Last week, Scottie Pippen made headlines when he suggested that although Michael Jordan might have been the greatest scorer of all time, LeBron James could eventually become the greatest player. This take, understandably, was met with nearly universal criticism.

Every ESPN talking head, every desperate-for-attention ex-basketball star and every hoops fan with a Twitter account felt the need to disparage Pippen for his comments.

Fine, so be it.

After a few days, thankfully, the issue died. As quickly as it lit up the headlines, it mercifully disappeared up into stupid story heaven.

Or so we thought.

Enter: A certain sky-hooking Lakers Hall of Famer with no statue because, really, despite all of his accomplishments, nobody likes him all that much.

For whatever reason, Abdul-Jabbar decided to write a letter to Pippen regarding his comments last week. In this letter, the league’s all-time scoring leader politely scolds Pippen for his lack of basketball knowledge, reminds him of the greatness of Wilt Chamberlain and Bill Russell, and, of course, closes things out by signing it, “Kareem Abdul-Jabbar, NBA’s All-Time Leading Scorer.”

You know, just in case anyone forgot that he was the league’s all-time leading scorer. That last bit, if nothing else, simply re-affirms just how weird Abdul-Jabbar truly is. How desperate he is for any bit of recognition, when the truth is, all NBA fans universally recognize him as one of the faces that belongs on the Mount Rushmore of basketball.

Kareem’s sole mission in life appears to be proving that brilliance on the court does not translate into brilliance off it.

Check out the entire letter, courtesy of Mark Medina of the Los Angeles Times, below:

How Soon They Forget: An Open Letter to Scottie Pippen

Dear Scottie,

I have nothing but respect for you my friend as an athlete and knowledgeable basketball mind. But you are way off in your assessment of who is the greatest player of all time and the greatest scorer of all time. Your comments are off because of your limited perspective. You obviously never saw Wilt Chamberlain play who undoubtedly was the greatest scorer this game has ever known. When did MJ ever average 50.4 points per game plus 25.7 rebounds? (Wilt in the 1962 season when blocked shot statistics were not kept). We will never accurately know how many shots Wilt blocked. Oh, by the way in 1967 and 68, Wilt was a league leader in assists. Did MJ ever score 100 points in a game? How many times did MJ score more than 60 points in a game? MJ led the league in scoring in consecutive seasons for 10 years but he did this in an NBA that eventually expanded into 30 teams vs. when Wilt played and there were only 8 teams.

Every team had the opportunity to amass a solid nucleus. Only the cream of the basketball world got to play then. So MJ has to be appraised in perspective. His incredible athletic ability, charisma and leadership on the court helped to make basketball popular around the world -- no question about that. But in terms of greatness, MJ has to take a backseat to The Stilt.

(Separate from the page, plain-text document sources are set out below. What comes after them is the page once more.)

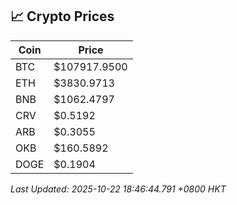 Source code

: ## 📈 Crypto Prices

| Coin | Price |
| ---- | ----- |
| BTC | $107917.9500 |
| ETH | $3830.9713 |
| BNB | $1062.4797 |
| CRV | $0.5192 |
| ARB | $0.3055 |
| OKB | $160.5892 |
| DOGE | $0.1904 |

_Last Updated: 2025-10-22 18:46:44.791 +0800 HKT_ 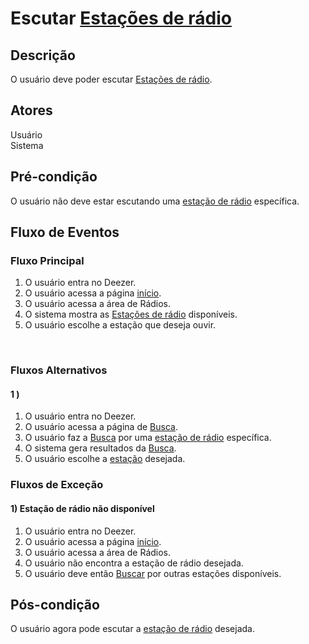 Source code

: # Escutar [Estações de rádio](/modelagem/lexico#estacoes-de-radio)
<div class="line"></div>

##  Descrição

O usuário deve poder escutar [Estações de rádio](/modelagem/lexico#estacoes-de-radio).

##  Atores

Usuário
<br>
Sistema

##  Pré-condição

O usuário não deve estar escutando uma [estação de rádio](/modelagem/lexico#estacoes-de-radio) específica.


##  Fluxo de Eventos

### Fluxo Principal
1. O usuário entra no Deezer.
2. O usuário acessa a página [início](/modelagem/lexico#inicio).
3. O usuário acessa a área de Rádios.
4. O sistema mostra as [Estações de rádio](/modelagem/lexico#estacoes-de-radio) disponíveis.
5. O usuário escolhe a estação que deseja ouvir.
<br>

### Fluxos Alternativos

#### 1 ) 

1. O usuário entra no Deezer.
2. O usuário acessa a página de [Busca](/modelagem/lexico#busca).
3. O usuário faz a [Busca](/modelagem/lexico#busca) por uma [estação de rádio](/modelagem/lexico#estacoes-de-radio) específica.
4. O sistema gera resultados da [Busca](/modelagem/lexico#busca).
5. O usuário escolhe a [estação](/modelagem/lexico#estacoes-de-radio) desejada.

### Fluxos de Exceção

#### 1) Estação de rádio não disponível

1. O usuário entra no Deezer.
2. O usuário acessa a página [início](/modelagem/lexico#inicio).
3. O usuário acessa a área de Rádios.
4. O usuário não encontra a estação de rádio desejada.
5. O usuário deve então [Buscar](/modelagem/lexico#busca) por outras estações disponíveis.

## Pós-condição
O usuário agora pode escutar a [estação de rádio](/modelagem/lexico#estacoes-de-radio) desejada.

In terms of winning, Michael excelled as both an emotional and scoring leader but Bill Russell’s Celtics won eight consecutive NBA Championships. Bill's rebounding average per game is over 22.5 lifetime, MJs best rebounding years was eight per game (1989). But we will never know exactly how many shots Bill Russell blocked because again, they never kept that statistic while he played. However, if you ask anybody that played against Russell, they will just roll their eyes and say he blocked all the shots he wanted to block in the crucial moments of a game.

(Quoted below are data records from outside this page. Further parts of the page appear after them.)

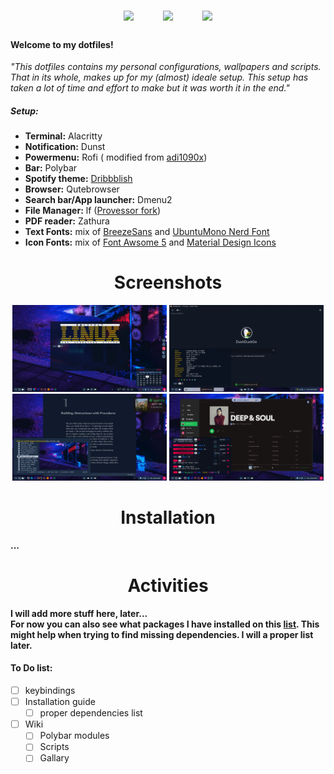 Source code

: <p align="center">
<span style="font-size:3em;">
    <a href="https://github.com/SwiftyChicken/dotfiles/wiki?raw=true"><img style="height: 51px; width: auto" src="https://github.com/SwiftyChicken/dotfiles/blob/master/Pictures/ReadMe/Wiki.png?raw=true" /></a>
	&nbsp;&nbsp;
   <a href="https://github.com/SwiftyChicken/dotfiles/wiki"><img style="height: 50px; width: auto" src="https://github.com/SwiftyChicken/dotfiles/blob/master/Pictures/ReadMe/Gallery.png?raw=true" /></a>
	&nbsp;&nbsp;
  <a href="#Installation"><img style="height: 50px; width: auto" src="https://github.com/SwiftyChicken/dotfiles/blob/master/Pictures/ReadMe/Guide.png?raw=true" /></a>
</span>
</p>
 
#### Welcome to my dotfiles!
 <i>"This dotfiles contains my personal configurations, wallpapers and scripts.
 That in its whole, makes up for my (almost) ideale setup.
 This setup has taken a lot of time and effort to make but it was worth it in the end."</i>  

##### Setup:
* **Terminal:** Alacritty
* **Notification:** Dunst
* **Powermenu:** Rofi ( modified from [adi1090x](https://github.com/adi1090x/rofi))
* **Bar:** Polybar
* **Spotify theme:** [Dribbblish](https://github.com/morpheusthewhite/spicetify-themes/tree/master/Dribbblish)
* **Browser:** Qutebrowser
* **Search bar/App launcher:** Dmenu2
* **File Manager:** lf ([Provessor fork](https://github.com/Provessor/lf))
* **PDF reader:** Zathura
* **Text Fonts:** mix of [BreezeSans](https://developer.tizen.org/design/platform/styles/typography) and [UbuntuMono Nerd Font](https://www.nerdfonts.com/)
* **Icon Fonts:** mix of [Font Awsome 5](https://fontawesome.com/how-to-use/on-the-desktop/setup/getting-started) and [Material Design Icons](https://github.com/Templarian/MaterialDesign-Font)

# <center>Screenshots</center>
<p align="center">
  <img width="49%" src="https://github.com/SwiftyChicken/dotfiles/blob/master/Pictures/ReadMe/Screenshot-update_1.png?raw=true" />
  <img width="49%" src="https://github.com/SwiftyChicken/dotfiles/blob/master/Pictures/ReadMe/Screenshot-update_2.png?raw=true" />
  <img width="49%" src="https://github.com/SwiftyChicken/dotfiles/blob/master/Pictures/ReadMe/Screenshot-update_3.png?raw=true" />
  <img width="49%" src="https://github.com/SwiftyChicken/dotfiles/blob/master/Pictures/ReadMe/Screenshot-update_4.png?raw=true" />
</p>

# <center>Installation</center>
<b>...</b>

# <center>Activities</center>
<b> I will add more stuff here, later...  
For now you can also see what packages I have installed on this [list](https://github.com/SwiftyChicken/dotfiles/blob/master/.config/pkglist.txt).
This might help when trying to find missing dependencies. I will a proper list later.  
</b>

#### To Do list:
- [ ] keybindings
- [ ] Installation guide
	- [ ] proper dependencies list
- [ ] Wiki
	- [ ] Polybar modules
	- [ ] Scripts
	- [ ] Gallary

Bill played on a total of 11 championship teams and as you very well know, Scottie, the ring is the thing, and everything else is just statistics. So I would advise you to do a little homework before crowning Michael or LeBron with the title of best ever. As dominant as he is, LeBron has yet to win a championship. I must say that it looks like Miami has finally put the team together that will change that circumstance. Its my hope that today’s players get a better perspective on exactly what has been done in this league in the days of yore.